■ EXERCISE DATA:
<<<<

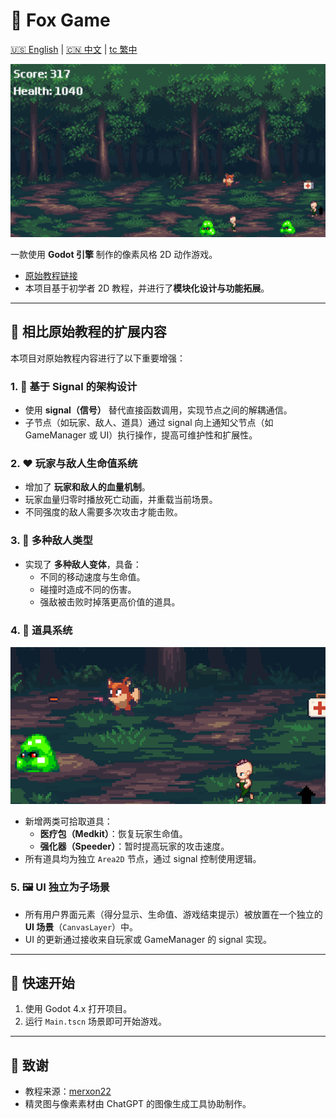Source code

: # 🦊 Fox Game
[🇺🇸 English](README.md) | [🇨🇳 中文](README.cn.md) | [tc 繁中](README.tc.md)

![game_overview](./Screenshots/GameOverview.png)

一款使用 **Godot 引擎** 制作的像素风格 2D 动作游戏。

- [原始教程链接](https://merxon22.github.io/GodotArchive/zh/posts/beginner_2d/)
- 本项目基于初学者 2D 教程，并进行了**模块化设计与功能拓展**。

---

## 🔧 相比原始教程的扩展内容

本项目对原始教程内容进行了以下重要增强：

### 1. 🧩 基于 Signal 的架构设计
- 使用 **signal（信号）** 替代直接函数调用，实现节点之间的解耦通信。
- 子节点（如玩家、敌人、道具）通过 signal 向上通知父节点（如 GameManager 或 UI）执行操作，提高可维护性和扩展性。

### 2. ❤️ 玩家与敌人生命值系统
- 增加了 **玩家和敌人的血量机制**。
- 玩家血量归零时播放死亡动画，并重载当前场景。
- 不同强度的敌人需要多次攻击才能击败。

### 3. 👹 多种敌人类型
- 实现了 **多种敌人变体**，具备：
  - 不同的移动速度与生命值。
  - 碰撞时造成不同的伤害。
  - 强敌被击败时掉落更高价值的道具。

### 4. 🎁 道具系统
![item_overview](./Screenshots/ItemOverview.png)

- 新增两类可拾取道具：
  - **医疗包（Medkit）**：恢复玩家生命值。
  - **强化器（Speeder）**：暂时提高玩家的攻击速度。
- 所有道具均为独立 `Area2D` 节点，通过 signal 控制使用逻辑。

### 5. 🖼️ UI 独立为子场景
- 所有用户界面元素（得分显示、生命值、游戏结束提示）被放置在一个独立的 **UI 场景**（`CanvasLayer`）中。
- UI 的更新通过接收来自玩家或 GameManager 的 signal 实现。

---

## 🚀 快速开始

1. 使用 Godot 4.x 打开项目。
2. 运行 `Main.tscn` 场景即可开始游戏。

---

## 🧪 致谢

- 教程来源：[merxon22](https://merxon22.github.io/GodotArchive/zh/posts/beginner_2d/)
- 精灵图与像素素材由 ChatGPT 的图像生成工具协助制作。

>>>>

■ YOUR INSTRUCTIONS: Copy each line in the data that holds the word "posts".

■ EXERCISE RESPONSE:
- [原始教程链接](https://merxon22.github.io/GodotArchive/zh/posts/beginner_2d/)
- 教程来源：[merxon22](https://merxon22.github.io/GodotArchive/zh/posts/beginner_2d/)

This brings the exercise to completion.